LAKIN, Kan. (KSNW) – A Kearny County veteran says it was like Christmas when he finally got some recognition for his time in the Korean War.
A fire destroyed millions of service records, and Jack Harris’ records were part of those burned.
“After fighting so long,” Korean War Veteran Jack Harris said.
Harris is talking about the battle that started after he survived the Korean War.
“Research, research, and more evidence,” Harris said.
Pages and pages of paperwork, decades worth of documents show Harris’ time in service started in the infantry, along with 6,000 other soldiers.
“They put17 of us on the train, it took seven days to go to Hiroshima, Nagasaki,” Harris said.
That’s where the recruits attended signal school.
“I kept the telephones working for the infantry, and the artillery,” Harris said.
He was attached to the 7th Division, and climbed rank quickly.
“They put me in charge of the team,” Harris said.
He said the enemy was everywhere.
“Every day it was watching for sniper fire,” Harris said.
He and other soldiers were tasked with running communication lines, during the Battle of the Punch Bowl, one of the last in the movement phase of the Korean War.
“He evidently stepped on this mine behind me,” Harris said. “It severed his leg, his left leg.”
The explosion also wounded Harris.
“I got hit in the back of the head and arms,” Harris said.

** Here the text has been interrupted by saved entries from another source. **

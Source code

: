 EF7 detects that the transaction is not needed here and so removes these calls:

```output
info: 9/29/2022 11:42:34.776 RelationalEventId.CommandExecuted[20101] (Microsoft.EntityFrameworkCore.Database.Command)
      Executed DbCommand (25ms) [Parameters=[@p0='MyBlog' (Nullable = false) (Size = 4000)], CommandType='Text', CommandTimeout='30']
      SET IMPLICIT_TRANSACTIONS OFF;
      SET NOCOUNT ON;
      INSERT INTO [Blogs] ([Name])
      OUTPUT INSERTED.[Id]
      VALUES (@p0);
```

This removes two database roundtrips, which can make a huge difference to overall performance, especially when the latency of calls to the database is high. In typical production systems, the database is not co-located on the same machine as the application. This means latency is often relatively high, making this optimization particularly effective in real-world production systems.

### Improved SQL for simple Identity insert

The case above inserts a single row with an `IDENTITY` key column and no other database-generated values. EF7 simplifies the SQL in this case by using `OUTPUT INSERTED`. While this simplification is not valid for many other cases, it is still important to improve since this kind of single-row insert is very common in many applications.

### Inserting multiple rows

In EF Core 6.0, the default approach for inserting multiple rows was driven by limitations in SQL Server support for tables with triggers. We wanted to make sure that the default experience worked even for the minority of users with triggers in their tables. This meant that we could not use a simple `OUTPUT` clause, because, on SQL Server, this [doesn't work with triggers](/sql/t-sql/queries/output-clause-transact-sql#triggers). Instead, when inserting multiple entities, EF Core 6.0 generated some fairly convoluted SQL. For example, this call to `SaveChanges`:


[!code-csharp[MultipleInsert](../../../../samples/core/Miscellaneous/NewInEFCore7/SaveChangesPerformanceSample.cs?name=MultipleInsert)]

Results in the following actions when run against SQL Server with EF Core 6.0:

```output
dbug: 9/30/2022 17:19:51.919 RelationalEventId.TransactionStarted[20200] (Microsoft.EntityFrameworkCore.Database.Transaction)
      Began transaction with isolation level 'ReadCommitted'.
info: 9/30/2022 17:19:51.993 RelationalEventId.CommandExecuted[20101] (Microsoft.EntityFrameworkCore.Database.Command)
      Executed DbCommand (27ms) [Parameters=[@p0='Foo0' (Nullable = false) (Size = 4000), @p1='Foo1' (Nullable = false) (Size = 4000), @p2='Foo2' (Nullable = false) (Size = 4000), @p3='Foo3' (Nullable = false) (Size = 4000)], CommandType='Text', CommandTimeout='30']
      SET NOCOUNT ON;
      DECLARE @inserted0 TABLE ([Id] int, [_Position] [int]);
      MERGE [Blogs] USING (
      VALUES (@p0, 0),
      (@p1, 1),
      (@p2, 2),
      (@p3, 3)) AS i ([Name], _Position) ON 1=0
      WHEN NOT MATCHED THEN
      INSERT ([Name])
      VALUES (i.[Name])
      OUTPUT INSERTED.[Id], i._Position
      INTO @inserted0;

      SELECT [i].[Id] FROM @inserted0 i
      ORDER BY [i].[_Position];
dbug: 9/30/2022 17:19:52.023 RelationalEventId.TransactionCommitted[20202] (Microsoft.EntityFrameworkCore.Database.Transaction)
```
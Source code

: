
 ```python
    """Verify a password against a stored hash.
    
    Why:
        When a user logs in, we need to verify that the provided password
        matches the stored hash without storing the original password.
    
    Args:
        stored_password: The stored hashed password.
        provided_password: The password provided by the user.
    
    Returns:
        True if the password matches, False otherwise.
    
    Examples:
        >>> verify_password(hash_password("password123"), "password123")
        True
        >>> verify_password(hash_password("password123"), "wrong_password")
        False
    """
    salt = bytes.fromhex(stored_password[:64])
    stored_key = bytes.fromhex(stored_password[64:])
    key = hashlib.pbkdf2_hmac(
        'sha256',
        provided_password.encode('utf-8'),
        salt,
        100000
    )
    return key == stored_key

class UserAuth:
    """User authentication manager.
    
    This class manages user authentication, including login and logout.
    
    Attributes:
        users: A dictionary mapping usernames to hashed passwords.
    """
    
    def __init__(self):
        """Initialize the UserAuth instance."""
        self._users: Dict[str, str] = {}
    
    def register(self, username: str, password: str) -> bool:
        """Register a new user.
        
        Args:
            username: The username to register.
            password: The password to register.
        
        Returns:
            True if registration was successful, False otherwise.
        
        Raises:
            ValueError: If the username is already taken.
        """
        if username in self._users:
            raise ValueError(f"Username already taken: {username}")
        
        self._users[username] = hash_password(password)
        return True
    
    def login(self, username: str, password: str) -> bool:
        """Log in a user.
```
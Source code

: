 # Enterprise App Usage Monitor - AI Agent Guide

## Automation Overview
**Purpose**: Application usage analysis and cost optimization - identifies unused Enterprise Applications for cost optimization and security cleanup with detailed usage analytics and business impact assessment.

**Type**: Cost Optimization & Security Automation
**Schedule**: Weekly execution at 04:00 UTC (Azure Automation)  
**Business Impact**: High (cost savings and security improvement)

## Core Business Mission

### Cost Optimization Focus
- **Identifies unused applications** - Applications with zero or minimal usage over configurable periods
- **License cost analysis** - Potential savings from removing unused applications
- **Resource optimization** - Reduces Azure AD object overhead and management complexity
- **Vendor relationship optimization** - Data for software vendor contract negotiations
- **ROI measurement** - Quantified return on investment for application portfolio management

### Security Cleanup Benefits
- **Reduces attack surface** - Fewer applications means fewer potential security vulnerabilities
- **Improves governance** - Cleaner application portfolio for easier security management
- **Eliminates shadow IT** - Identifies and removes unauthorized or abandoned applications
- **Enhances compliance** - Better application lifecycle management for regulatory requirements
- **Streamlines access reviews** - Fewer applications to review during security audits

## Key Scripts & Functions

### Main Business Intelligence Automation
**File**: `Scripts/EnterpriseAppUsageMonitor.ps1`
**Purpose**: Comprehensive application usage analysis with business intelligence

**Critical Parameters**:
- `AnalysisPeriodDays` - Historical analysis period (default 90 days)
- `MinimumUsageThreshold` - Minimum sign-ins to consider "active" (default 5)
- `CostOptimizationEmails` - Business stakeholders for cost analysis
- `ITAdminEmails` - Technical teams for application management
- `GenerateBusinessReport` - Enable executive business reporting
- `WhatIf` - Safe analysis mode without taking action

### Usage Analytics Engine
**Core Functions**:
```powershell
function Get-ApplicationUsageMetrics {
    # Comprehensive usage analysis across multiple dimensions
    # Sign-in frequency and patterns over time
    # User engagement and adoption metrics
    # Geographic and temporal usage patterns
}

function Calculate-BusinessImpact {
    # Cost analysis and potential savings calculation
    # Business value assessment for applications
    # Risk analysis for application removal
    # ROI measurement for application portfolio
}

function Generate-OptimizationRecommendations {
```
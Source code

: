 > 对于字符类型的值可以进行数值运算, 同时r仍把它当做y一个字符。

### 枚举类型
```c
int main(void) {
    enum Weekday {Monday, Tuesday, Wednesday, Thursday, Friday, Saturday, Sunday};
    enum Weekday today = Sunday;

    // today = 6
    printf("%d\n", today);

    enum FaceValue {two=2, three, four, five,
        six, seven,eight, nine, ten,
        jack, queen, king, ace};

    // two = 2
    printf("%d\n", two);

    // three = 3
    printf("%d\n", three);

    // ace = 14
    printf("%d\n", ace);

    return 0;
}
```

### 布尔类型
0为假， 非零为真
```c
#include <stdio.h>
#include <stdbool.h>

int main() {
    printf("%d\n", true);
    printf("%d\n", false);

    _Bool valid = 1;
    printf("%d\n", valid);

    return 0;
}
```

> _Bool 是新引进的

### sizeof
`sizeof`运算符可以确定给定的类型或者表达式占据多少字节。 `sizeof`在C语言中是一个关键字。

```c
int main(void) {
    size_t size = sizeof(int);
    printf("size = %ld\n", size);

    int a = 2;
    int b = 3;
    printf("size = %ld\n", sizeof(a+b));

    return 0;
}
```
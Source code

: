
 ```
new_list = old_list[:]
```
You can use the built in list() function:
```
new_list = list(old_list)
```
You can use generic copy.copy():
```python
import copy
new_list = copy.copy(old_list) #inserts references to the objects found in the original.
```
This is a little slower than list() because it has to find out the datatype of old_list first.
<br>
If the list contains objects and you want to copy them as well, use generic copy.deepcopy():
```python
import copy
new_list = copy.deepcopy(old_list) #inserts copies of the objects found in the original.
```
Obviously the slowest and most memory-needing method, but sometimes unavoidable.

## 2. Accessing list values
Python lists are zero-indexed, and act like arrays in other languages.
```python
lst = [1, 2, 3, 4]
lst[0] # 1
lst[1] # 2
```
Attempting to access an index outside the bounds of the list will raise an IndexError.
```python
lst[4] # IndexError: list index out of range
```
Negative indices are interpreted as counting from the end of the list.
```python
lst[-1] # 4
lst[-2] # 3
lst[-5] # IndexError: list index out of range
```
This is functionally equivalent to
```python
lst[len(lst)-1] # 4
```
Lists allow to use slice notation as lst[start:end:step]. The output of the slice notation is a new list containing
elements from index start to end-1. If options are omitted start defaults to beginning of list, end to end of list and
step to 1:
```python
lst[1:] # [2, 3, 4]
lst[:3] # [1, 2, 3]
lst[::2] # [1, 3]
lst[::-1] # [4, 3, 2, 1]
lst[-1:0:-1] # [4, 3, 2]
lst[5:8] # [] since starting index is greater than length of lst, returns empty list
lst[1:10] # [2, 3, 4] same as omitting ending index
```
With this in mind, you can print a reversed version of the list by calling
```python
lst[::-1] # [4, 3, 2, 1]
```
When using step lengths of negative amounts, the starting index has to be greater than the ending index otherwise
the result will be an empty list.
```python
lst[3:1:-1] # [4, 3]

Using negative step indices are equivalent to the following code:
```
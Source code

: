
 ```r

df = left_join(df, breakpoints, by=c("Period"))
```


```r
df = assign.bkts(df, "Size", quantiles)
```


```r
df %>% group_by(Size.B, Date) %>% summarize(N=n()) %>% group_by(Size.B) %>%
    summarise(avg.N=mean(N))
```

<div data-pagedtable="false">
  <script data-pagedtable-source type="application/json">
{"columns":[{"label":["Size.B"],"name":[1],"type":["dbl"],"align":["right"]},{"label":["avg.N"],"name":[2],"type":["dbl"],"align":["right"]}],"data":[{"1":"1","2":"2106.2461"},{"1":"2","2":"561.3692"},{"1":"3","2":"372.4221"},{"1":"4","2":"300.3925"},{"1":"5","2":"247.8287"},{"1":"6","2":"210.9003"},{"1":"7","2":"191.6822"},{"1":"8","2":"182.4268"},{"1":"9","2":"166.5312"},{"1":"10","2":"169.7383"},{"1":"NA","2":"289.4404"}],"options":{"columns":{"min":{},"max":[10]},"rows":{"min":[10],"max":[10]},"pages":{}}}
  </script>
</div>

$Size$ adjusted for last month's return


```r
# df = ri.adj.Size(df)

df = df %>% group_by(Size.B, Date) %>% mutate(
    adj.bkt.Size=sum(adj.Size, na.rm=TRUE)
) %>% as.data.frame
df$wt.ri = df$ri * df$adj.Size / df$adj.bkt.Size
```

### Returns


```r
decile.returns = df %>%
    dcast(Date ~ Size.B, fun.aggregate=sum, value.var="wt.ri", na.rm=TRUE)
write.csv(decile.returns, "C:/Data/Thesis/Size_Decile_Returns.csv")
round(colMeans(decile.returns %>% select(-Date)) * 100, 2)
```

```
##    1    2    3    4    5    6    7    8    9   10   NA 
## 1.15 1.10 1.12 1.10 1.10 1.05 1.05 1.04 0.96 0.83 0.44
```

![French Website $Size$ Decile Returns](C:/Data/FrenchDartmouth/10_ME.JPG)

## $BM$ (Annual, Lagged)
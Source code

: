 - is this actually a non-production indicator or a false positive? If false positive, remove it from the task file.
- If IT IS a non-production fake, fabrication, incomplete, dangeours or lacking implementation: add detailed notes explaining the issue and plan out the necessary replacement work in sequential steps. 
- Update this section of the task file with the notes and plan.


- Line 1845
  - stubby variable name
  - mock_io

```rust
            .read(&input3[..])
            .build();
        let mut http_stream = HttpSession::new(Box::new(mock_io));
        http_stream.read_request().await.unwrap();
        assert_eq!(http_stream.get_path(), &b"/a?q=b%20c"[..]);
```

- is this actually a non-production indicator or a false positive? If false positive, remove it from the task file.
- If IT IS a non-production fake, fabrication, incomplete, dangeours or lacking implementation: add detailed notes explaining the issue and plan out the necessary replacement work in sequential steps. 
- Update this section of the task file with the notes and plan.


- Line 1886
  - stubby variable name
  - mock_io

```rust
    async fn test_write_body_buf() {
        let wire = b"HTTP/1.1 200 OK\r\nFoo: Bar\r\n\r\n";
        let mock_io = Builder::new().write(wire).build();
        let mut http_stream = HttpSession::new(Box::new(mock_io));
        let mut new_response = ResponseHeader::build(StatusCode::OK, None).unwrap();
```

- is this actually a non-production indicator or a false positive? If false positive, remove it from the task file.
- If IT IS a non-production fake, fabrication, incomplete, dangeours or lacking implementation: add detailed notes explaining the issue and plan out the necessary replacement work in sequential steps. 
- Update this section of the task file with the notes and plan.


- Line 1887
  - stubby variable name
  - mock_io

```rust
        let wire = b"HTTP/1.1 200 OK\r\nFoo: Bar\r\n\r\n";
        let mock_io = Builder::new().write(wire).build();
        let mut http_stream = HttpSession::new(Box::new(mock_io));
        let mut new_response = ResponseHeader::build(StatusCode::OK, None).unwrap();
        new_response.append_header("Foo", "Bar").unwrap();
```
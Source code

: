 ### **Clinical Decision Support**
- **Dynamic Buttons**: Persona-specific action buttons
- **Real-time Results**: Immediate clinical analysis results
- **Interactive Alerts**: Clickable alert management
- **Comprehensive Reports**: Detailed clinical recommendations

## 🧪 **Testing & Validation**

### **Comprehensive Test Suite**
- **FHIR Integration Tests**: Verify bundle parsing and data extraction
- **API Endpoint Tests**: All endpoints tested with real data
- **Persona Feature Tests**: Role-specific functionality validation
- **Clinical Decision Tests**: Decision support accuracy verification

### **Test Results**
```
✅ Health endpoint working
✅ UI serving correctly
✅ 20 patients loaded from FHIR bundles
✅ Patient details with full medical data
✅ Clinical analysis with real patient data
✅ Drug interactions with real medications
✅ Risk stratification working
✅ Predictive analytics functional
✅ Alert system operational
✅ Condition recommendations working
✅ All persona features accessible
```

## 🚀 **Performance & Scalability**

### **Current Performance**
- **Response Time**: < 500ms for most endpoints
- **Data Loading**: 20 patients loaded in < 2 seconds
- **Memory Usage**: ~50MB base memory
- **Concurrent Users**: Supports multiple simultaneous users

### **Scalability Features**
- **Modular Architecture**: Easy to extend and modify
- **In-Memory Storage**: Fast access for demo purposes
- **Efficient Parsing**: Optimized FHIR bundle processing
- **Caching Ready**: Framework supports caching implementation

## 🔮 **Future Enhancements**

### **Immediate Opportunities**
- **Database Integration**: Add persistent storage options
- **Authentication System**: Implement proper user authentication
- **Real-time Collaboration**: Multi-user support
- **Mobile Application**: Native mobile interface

He said he used some of his equipment to make a tourniquet.
“He was bleeding awful bad, I carried him over a mile,” Harris said.
He said they made it to the medic tent.
“I remember saying, do you suppose I could get some help in here?” Harris said.
He doesn’t remember much after that.
“I don’t remember the trip on the helicopter,” Harris said. “I passed out, I guess, after getting him taken care of.”
In no time, Harris was back in action but that was after they figured out he was still alive.
“They followed these lines and found all of equipment and blood and stuff,” Harris said.
He said the company officials thought the two were AWOL.
“They didn’t know where we were for three days,” Harris said. “They sent me back to my company, and everything I had was gone,” Harris said.
He said all of his photos, medals, and even his records were missing, once he returned to the battlefield.
Then, he was wounded again while out working in two foot of snow.
“It was hell,” Harris said.
It was 40 degrees below zero.
“The South Korean patrol started firing on us, they didn’t know who we were,” Harris said. “When I got shot, well I froze my feet and legs.”
He said South Koreans gave them shelter for the night in a cave.
“I woke up the next morning, and my shirt stuck to me, and I got to looking and I’d been shot,” Harris said.
After being wounded twice, the Sergeant was so ready to get shipped home.
“I kept watching the bulletin board, my name wasn’t there, wasn’t there, I asked everybody and they wouldn’t tell me,” Harris said.
He finally found out, was being held over, to receive a medal for carrying his wounded comrade.
“I had to borrow these clothes,” Harris said.
Harris said you can tell by the photo of the medal presentation, the coat he was wearing didn’t belong to him.
It was a Private’s coat and he was a Sergeant.
He said the man who awarded him the Purple Heart told him he would get the rest of his medals when he returned home.
Once he was discharged, Harris said he waited for decades.
“Why did it take so long?” Harris said.
After digging up and filing thousands of documents, Harris gave up.
Then after so many times of trying so did his son, but then, he decided to give it one last shot.
“It means the world to me,” Harris said.
In front of more than 100 family and friends, those still serving stepped forward to ensure, nearly seventy years after he returned from the Korean War, the hero got the medals he earned.
“But I don’t have them all, I’m 90 years old,” Harris said.
He said more medals belong in his shadow box.
“I’d like to have the rest of them, for my family,” Harris said.
Harris said every doctor he has been to, says he should have been given a medical discharge, he still suffers from medical issues, related to his time in the Korean War.
He says he is still also fighting to receive the government services he earned in the Korean War.
Harris didn’t give up his spirit of service. Once he got out of the Army, he was a Lakin Volunteer firefighter for 30 years.